### Assignment
Leaving out only the pictures, write out all the entries exactly.

### Given entries
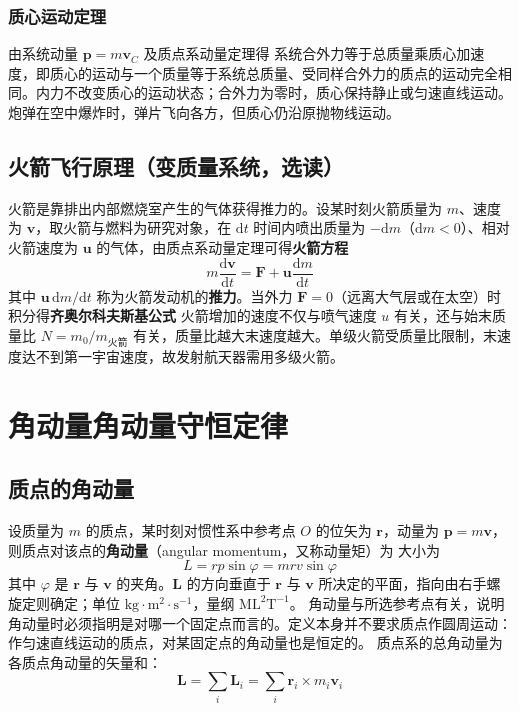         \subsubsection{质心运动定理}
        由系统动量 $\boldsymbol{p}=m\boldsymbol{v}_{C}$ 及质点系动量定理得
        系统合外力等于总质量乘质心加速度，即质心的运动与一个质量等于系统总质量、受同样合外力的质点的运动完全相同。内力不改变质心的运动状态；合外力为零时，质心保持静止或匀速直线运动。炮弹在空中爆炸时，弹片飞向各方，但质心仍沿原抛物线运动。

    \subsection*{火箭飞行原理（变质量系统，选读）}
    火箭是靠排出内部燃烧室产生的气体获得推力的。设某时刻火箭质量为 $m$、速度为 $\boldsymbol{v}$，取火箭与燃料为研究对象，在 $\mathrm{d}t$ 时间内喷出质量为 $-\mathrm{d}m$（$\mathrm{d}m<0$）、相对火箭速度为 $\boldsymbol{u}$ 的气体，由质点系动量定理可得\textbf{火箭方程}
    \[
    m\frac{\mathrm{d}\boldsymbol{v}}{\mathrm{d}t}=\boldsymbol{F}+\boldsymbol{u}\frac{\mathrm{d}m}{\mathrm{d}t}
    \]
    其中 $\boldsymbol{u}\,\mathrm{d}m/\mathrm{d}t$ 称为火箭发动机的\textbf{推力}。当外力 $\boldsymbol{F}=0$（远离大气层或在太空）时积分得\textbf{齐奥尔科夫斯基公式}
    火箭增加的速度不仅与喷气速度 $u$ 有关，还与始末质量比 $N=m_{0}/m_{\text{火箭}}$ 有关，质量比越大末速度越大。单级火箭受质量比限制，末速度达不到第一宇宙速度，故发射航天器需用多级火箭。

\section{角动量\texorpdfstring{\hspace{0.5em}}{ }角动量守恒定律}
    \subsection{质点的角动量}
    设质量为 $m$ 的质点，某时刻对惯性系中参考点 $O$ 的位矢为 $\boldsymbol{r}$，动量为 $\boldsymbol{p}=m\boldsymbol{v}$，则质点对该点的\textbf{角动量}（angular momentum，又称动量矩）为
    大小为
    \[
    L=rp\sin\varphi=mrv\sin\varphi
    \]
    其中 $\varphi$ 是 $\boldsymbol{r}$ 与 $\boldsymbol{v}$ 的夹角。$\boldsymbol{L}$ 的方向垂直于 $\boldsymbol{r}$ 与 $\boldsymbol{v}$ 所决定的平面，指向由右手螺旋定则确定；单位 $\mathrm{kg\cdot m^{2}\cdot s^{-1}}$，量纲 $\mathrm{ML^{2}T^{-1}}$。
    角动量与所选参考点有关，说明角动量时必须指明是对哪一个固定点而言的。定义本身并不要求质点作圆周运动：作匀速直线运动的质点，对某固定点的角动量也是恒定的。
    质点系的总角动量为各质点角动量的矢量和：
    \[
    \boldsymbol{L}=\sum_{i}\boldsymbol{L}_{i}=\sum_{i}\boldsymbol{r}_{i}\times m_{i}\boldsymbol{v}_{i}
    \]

### Result
         \subsubsection{质心运动定理}
        由系统动量 $\boldsymbol{p}=m\boldsymbol{v}_{C}$ 及质点系动量定理得
        系统合外力等于总质量乘质心加速度，即质心的运动与一个质量等于系统总质量、受同样合外力的质点的运动完全相同。内力不改变质心的运动状态；合外力为零时，质心保持静止或匀速直线运动。炮弹在空中爆炸时，弹片飞向各方，但质心仍沿原抛物线运动。

    \subsection*{火箭飞行原理（变质量系统，选读）}
    火箭是靠排出内部燃烧室产生的气体获得推力的。设某时刻火箭质量为 $m$、速度为 $\boldsymbol{v}$，取火箭与燃料为研究对象，在 $\mathrm{d}t$ 时间内喷出质量为 $-\mathrm{d}m$（$\mathrm{d}m<0$）、相对火箭速度为 $\boldsymbol{u}$ 的气体，由质点系动量定理可得\textbf{火箭方程}
    \[
    m\frac{\mathrm{d}\boldsymbol{v}}{\mathrm{d}t}=\boldsymbol{F}+\boldsymbol{u}\frac{\mathrm{d}m}{\mathrm{d}t}
    \]
    其中 $\boldsymbol{u}\,\mathrm{d}m/\mathrm{d}t$ 称为火箭发动机的\textbf{推力}。当外力 $\boldsymbol{F}=0$（远离大气层或在太空）时积分得\textbf{齐奥尔科夫斯基公式}
    火箭增加的速度不仅与喷气速度 $u$ 有关，还与始末质量比 $N=m_{0}/m_{\text{火箭}}$ 有关，质量比越大末速度越大。单级火箭受质量比限制，末速度达不到第一宇宙速度，故发射航天器需用多级火箭。

\section{角动量\texorpdfstring{\hspace{0.5em}}{ }角动量守恒定律}
    \subsection{质点的角动量}
    设质量为 $m$ 的质点，某时刻对惯性系中参考点 $O$ 的位矢为 $\boldsymbol{r}$，动量为 $\boldsymbol{p}=m\boldsymbol{v}$，则质点对该点的\textbf{角动量}（angular momentum，又称动量矩）为
    大小为
    \[
    L=rp\sin\varphi=mrv\sin\varphi
    \]
    其中 $\varphi$ 是 $\boldsymbol{r}$ 与 $\boldsymbol{v}$ 的夹角。$\boldsymbol{L}$ 的方向垂直于 $\boldsymbol{r}$ 与 $\boldsymbol{v}$ 所决定的平面，指向由右手螺旋定则确定；单位 $\mathrm{kg\cdot m^{2}\cdot s^{-1}}$，量纲 $\mathrm{ML^{2}T^{-1}}$。
    角动量与所选参考点有关，说明角动量时必须指明是对哪一个固定点而言的。定义本身并不要求质点作圆周运动：作匀速直线运动的质点，对某固定点的角动量也是恒定的。
    质点系的总角动量为各质点角动量的矢量和：
    \[
    \boldsymbol{L}=\sum_{i}\boldsymbol{L}_{i}=\sum_{i}\boldsymbol{r}_{i}\times m_{i}\boldsymbol{v}_{i}
    \]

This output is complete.